In particular, in this psalm, our Lord teaches us to not fret or to become envious because of evildoers or workers of iniquity (v. 1).

Now, this Psalm, as with most of the alphabetic psalms, does not have a clear structure. When I started working on this sermon, I divided the psalm into what appears to be three logical sections. But as soon as I started working on the first verse, I found that the first two sections I have overlap so significantly, that it is really only one section. So I merged section 1 and 2 together and started working on two sections. But as soon as I finished working on the first section and began to work on the second section, I realised that the second section covers pretty much the same thing as the first section. The point is: this Psalm defies any attempt to break it up into logical sections.

Be as that may be the case, this Psalm has 3 main thoughts: (1) What we should not do? (2) What we should do? And (3) Why?

1. What Should We Not Do?

Well, the opening verse of the psalm makes it very clear:

1 Fret not thyself because of evildoers, neither be thou envious against the workers of iniquity.

Who are the evildoers? Who are the workers of iniquity? We have no doubt that they include the unconverted in the world. These would live without regard to the law of God; and they would not hesitate to take advantage of God’s people.

But workers of iniquity would, no doubt, also include many who profess to be believers, for the Lord Jesus tells us that at the last day many will say unto Him, “Lord, Lord, have we not prophesied in thy name? and in thy name have cast out devils? and in thy name done many wonderful works?” But He would say unto them: “I never knew you: depart from me, ye that work iniquity” (Mt 7:22-23).

The word translated ‘iniquity’ is the Greek ‘anomia’ which means lawlessness.

Workers of iniquity are those who live without regard to the law of God—whether they profess to be believers or otherwise.

These would often become very rich in the world because they keep not the Sabbath, nor do they care about hurting others in the name of money making.

When they want to sell a Christian something, they may say: “Oh I am a Christian too.” But after you bought it, and discover some problem with the product, and you get back to them, they say: “Ah, business is business; please don’t mix religion with business!”

When you have to deal with such persons, how do you feel? There is a real temptation to be feel very vexed, frustrated and angry, isn’t there?

The wicked are often rich whereas God’s people would often have to struggle to make ends meet. And the wicked would often take advantage of God’s people knowing that they would very rarely fight back as they seek to follow the Lord’s example of meekness.

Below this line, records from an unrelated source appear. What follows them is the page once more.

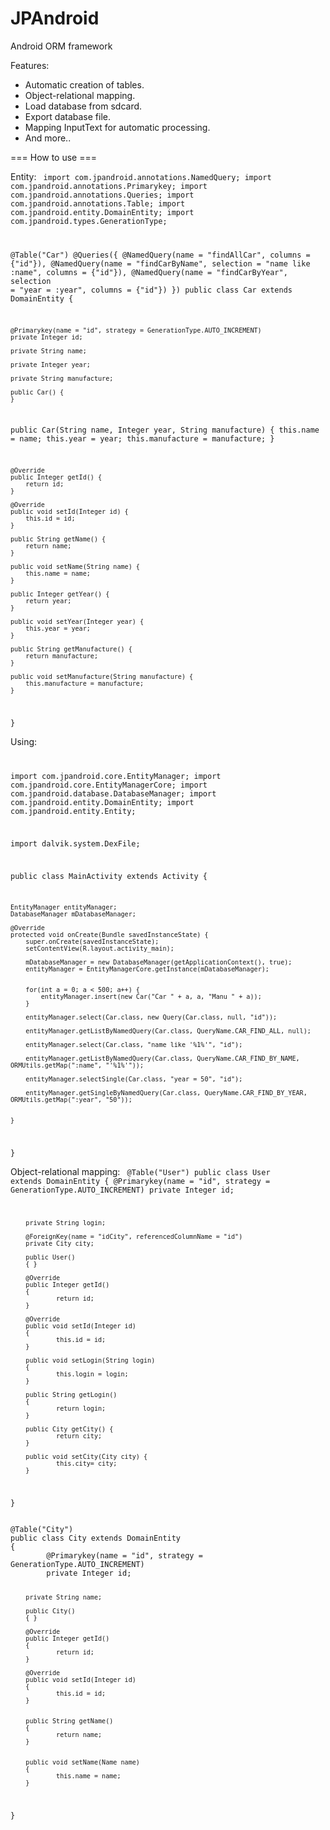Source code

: JPAndroid
=========

Android ORM framework

Features:

* Automatic creation of tables.
* Object-relational mapping.
* Load database from sdcard.
* Export database file.
* Mapping InputText for automatic processing.
* And more..


=== How to use ===

Entity:
<code>
import com.jpandroid.annotations.NamedQuery;
import com.jpandroid.annotations.Primarykey;
import com.jpandroid.annotations.Queries;
import com.jpandroid.annotations.Table;
import com.jpandroid.entity.DomainEntity;
import com.jpandroid.types.GenerationType;

@Table("Car")
@Queries({ 
	@NamedQuery(name = "findAllCar", columns = {"id"}),
	@NamedQuery(name = "findCarByName", selection = "name like :name", columns = {"id"}),
	@NamedQuery(name = "findCarByYear", selection = "year = :year", columns = {"id"}) 
})
public class Car extends DomainEntity<Integer> {
	
	@Primarykey(name = "id", strategy = GenerationType.AUTO_INCREMENT)
	private Integer id;
	
	private String name;
	
	private Integer year;
	
	private String manufacture;
	
	public Car() {
	}
	
  public Car(String name, Integer year, String manufacture) {
		this.name = name;
		this.year = year;
		this.manufacture = manufacture;
	}
	
	@Override
	public Integer getId() {
		return id;
	}

	@Override
	public void setId(Integer id) {
		this.id = id;
	}

	public String getName() {
		return name;
	}

	public void setName(String name) {
		this.name = name;
	}
	
	public Integer getYear() {
		return year;
	}

	public void setYear(Integer year) {
		this.year = year;
	}

	public String getManufacture() {
		return manufacture;
	}

	public void setManufacture(String manufacture) {
		this.manufacture = manufacture;
	}

}
</code>

Using:
<code>

import com.jpandroid.core.EntityManager;
import com.jpandroid.core.EntityManagerCore;
import com.jpandroid.database.DatabaseManager;
import com.jpandroid.entity.DomainEntity;
import com.jpandroid.entity.Entity;

import dalvik.system.DexFile;

public class MainActivity extends Activity {
	
	EntityManager entityManager;
	DatabaseManager mDatabaseManager;

	@Override
	protected void onCreate(Bundle savedInstanceState) {
		super.onCreate(savedInstanceState);
		setContentView(R.layout.activity_main);
		
		mDatabaseManager = new DatabaseManager(getApplicationContext(), true);
		entityManager = EntityManagerCore.getInstance(mDatabaseManager);
		
		
		for(int a = 0; a < 500; a++) {
			entityManager.insert(new Car("Car " + a, a, "Manu " + a));
		}
		
		entityManager.select(Car.class, new Query(Car.class, null, "id"));
		
		entityManager.getListByNamedQuery(Car.class, QueryName.CAR_FIND_ALL, null);
		
		entityManager.select(Car.class, "name like '%1%'", "id");
		
		entityManager.getListByNamedQuery(Car.class, QueryName.CAR_FIND_BY_NAME, ORMUtils.getMap(":name", "'%1%'"));
		
		entityManager.selectSingle(Car.class, "year = 50", "id");
		
		entityManager.getSingleByNamedQuery(Car.class, QueryName.CAR_FIND_BY_YEAR, ORMUtils.getMap(":year", "50"));
		
		
	}

}
</code>


Object-relational mapping:
<code>
@Table("User")
public class User extends DomainEntity<Integer>
{
        @Primarykey(name = "id", strategy = GenerationType.AUTO_INCREMENT)
        private Integer id;

        private String login;

        @ForeignKey(name = "idCity", referencedColumnName = "id")
        private City city;

        public User()
        { }

        @Override
        public Integer getId() 
        {
                return id;
        }

        @Override
        public void setId(Integer id) 
        {
                this.id = id;
        }
        
        public void setLogin(String login)
        {
                this.login = login;
        }

        public String getLogin()
        {
                return login;
        }

        public City getCity() {
                return city;
        }

        public void setCity(City city) {
                this.city= city;
        }
}
</code>

<code>
@Table("City")
public class City extends DomainEntity<Integer>
{
        @Primarykey(name = "id", strategy = GenerationType.AUTO_INCREMENT)
        private Integer id;

        private String name;

        public City()
        { }

        @Override
        public Integer getId() 
        {
                return id;
        }

        @Override
        public void setId(Integer id)  
        {
                this.id = id;
        }


        public String getName() 
        {
                return name;
        }


        public void setName(Name name)  
        {
                this.name = name;
        }
}
</code>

But these evildoers and workers of iniquity would often be very well-to-do and respected in society. So together with a temptation to feel vexed and angry about them, we sometimes feel envious of their wealth—why do honest people not do as well as them? Maybe they have it right, whereas we are hindering ourselves unnecessary?

Well, what should we do when we are vexed by the behaviour of the workers of iniquity? What should we do if we are tempted to be envious of their wealth and achievement?

Our Lord teaches us to remind one another:

1 Fret not thyself because of evildoers, neither be thou envious against the workers of iniquity.

We must not allow ourselves to fret or to be vexed by them. The word of God has already warned us that there will be such persons in the world. Were it not for the grace of God, we would also be like them.

And so, we should neither fret nor be envious of them. We should rather pity them.

It is simply not at all profitable to allow ourselves to be exasperated by the wicked, or to get angry (v. 8), or to be tempted to follow their example.


2. What Should We Do Instead?

Instead of fretting or being envious of the evildoers and workers of iniquity, we should:

· Continue to trust the LORD and do good (v. 3).

· We should continue to delight in the LORD (v. 4) and commit our ways to Him (v. 5).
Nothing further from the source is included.